■ TASK ITEM: Restate exactly the lines of the entries below, beginning with the first and ending with the line that holds "### Мои проекты, в". Pictures are not copied.

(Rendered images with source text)

_ _ _ _

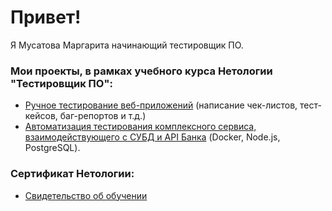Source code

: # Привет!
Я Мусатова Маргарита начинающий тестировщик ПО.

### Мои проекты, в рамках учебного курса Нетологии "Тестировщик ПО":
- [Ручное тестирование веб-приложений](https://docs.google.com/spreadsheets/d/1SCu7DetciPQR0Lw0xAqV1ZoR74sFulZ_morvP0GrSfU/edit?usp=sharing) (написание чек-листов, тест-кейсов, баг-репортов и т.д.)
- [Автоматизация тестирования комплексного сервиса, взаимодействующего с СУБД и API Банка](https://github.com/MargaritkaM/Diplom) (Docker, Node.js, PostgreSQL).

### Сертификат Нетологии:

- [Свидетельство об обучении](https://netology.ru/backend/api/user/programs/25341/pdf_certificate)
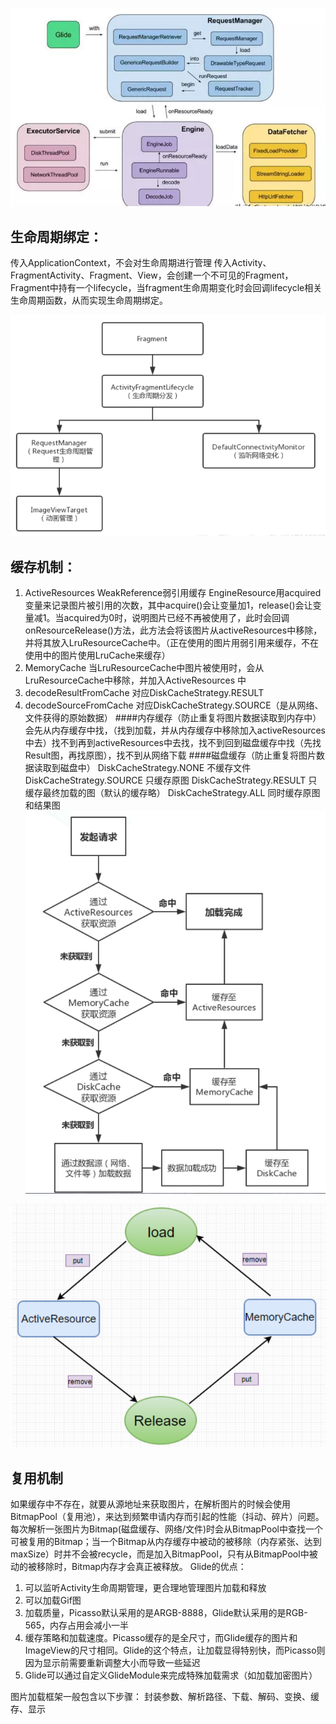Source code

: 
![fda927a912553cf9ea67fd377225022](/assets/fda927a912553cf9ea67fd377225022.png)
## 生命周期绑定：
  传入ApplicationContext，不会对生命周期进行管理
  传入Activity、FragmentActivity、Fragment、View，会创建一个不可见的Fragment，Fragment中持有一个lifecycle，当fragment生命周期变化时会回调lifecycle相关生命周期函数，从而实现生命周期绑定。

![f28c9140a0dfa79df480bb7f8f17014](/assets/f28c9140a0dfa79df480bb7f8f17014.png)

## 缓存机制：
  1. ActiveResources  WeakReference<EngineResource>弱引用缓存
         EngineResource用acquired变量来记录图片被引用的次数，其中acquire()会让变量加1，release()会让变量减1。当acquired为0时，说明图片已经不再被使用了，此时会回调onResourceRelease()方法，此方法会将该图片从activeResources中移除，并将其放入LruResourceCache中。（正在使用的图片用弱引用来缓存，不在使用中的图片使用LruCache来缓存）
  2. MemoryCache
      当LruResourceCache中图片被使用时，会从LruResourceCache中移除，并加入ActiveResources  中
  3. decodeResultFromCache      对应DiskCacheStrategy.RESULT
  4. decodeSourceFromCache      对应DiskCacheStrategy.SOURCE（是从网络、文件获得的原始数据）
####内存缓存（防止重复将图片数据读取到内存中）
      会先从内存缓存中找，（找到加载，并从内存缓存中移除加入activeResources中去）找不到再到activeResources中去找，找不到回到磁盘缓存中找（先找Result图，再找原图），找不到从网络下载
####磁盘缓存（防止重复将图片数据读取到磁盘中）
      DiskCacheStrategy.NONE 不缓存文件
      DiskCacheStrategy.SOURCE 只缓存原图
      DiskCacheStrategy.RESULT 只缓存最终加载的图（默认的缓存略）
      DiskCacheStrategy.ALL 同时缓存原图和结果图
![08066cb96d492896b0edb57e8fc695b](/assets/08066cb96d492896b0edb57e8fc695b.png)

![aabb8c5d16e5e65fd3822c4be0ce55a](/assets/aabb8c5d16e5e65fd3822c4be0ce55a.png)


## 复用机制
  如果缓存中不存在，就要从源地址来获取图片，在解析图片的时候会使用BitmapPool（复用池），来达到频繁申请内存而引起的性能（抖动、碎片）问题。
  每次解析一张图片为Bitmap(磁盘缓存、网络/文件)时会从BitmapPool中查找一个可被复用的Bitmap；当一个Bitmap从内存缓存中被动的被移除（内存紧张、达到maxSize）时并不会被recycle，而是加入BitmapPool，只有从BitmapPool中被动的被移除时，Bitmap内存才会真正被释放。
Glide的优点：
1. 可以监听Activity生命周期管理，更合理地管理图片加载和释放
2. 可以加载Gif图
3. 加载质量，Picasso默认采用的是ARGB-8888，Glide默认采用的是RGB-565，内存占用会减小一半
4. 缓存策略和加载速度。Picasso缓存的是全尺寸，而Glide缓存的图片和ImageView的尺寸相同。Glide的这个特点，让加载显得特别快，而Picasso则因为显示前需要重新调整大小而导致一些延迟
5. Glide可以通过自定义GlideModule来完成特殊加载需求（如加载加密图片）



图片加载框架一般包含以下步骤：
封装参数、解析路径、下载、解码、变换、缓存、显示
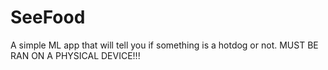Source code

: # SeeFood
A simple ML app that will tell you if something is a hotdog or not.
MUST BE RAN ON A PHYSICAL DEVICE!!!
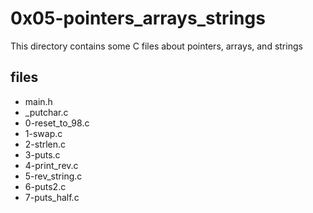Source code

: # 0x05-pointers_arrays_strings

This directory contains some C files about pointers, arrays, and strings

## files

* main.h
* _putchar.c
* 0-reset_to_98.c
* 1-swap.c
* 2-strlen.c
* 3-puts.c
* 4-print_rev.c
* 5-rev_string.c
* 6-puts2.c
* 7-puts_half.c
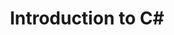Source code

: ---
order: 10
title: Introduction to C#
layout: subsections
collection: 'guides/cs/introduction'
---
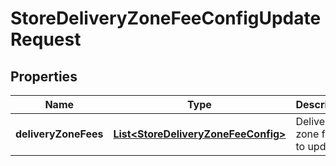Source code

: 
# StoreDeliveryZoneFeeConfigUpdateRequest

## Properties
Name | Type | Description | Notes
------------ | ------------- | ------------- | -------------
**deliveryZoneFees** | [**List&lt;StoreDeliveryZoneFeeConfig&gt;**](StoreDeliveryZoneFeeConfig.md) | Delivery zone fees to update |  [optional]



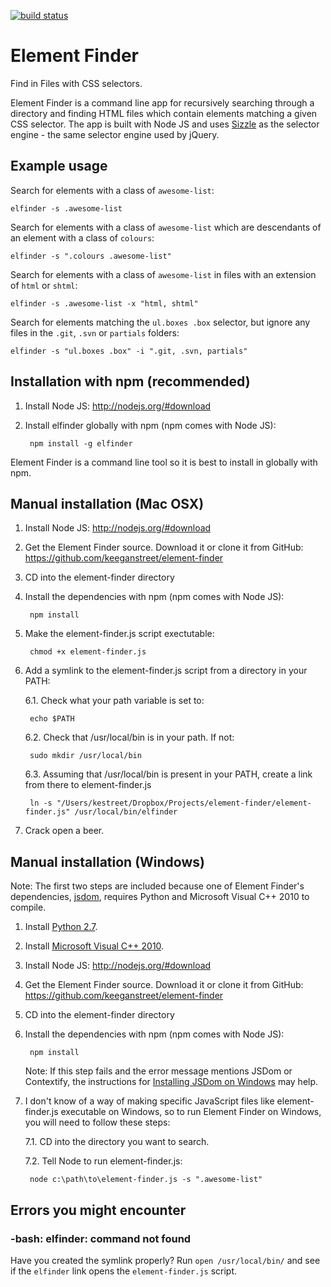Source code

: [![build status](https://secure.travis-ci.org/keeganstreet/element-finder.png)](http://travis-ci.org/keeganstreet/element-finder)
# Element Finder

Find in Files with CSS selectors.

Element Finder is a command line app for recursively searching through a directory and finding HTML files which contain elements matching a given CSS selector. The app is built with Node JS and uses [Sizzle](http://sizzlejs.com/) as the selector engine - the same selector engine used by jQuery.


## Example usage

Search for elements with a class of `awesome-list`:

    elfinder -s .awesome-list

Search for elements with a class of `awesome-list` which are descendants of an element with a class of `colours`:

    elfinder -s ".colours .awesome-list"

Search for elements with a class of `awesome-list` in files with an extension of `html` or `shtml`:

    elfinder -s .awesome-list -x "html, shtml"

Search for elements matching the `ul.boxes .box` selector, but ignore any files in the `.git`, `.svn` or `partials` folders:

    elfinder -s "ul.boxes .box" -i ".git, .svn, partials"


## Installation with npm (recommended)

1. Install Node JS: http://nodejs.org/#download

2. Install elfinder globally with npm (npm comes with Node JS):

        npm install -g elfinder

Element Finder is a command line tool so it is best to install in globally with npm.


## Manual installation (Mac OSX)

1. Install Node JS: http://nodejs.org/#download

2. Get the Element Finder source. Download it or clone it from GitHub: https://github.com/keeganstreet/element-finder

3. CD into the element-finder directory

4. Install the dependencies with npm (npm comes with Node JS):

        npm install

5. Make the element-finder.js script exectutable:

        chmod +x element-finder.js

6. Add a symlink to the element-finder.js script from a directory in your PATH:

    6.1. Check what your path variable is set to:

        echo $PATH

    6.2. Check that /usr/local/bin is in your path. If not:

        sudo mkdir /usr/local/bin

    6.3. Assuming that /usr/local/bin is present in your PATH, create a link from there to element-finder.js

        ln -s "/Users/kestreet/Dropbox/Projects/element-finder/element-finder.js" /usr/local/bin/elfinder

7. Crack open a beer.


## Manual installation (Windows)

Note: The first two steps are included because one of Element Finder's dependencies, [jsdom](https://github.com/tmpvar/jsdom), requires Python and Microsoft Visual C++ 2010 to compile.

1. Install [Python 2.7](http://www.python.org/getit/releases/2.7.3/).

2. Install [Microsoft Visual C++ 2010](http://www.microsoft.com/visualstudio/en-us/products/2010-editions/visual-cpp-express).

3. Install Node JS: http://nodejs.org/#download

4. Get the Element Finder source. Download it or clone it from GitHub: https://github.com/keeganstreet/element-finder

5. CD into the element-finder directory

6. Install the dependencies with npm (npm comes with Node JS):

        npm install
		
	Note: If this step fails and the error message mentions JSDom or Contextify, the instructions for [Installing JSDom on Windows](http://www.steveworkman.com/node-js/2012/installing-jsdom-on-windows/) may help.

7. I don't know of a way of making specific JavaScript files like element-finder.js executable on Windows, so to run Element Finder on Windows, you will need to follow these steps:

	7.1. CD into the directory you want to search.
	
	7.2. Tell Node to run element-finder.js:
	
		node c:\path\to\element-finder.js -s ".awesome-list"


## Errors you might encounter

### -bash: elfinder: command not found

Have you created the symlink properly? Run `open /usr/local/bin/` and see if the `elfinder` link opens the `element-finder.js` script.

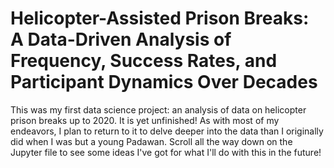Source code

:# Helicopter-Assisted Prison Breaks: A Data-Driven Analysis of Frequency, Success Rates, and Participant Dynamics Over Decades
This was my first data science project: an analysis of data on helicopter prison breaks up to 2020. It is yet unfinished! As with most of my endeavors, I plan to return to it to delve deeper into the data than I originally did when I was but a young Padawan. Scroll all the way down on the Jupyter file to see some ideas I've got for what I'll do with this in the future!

_ _ _ _

■ EXPECTED ANSWER:
Source code

: # Привет!
Я Мусатова Маргарита начинающий тестировщик ПО.

### Мои проекты, в рамках учебного курса Нетологии "Тестировщик ПО":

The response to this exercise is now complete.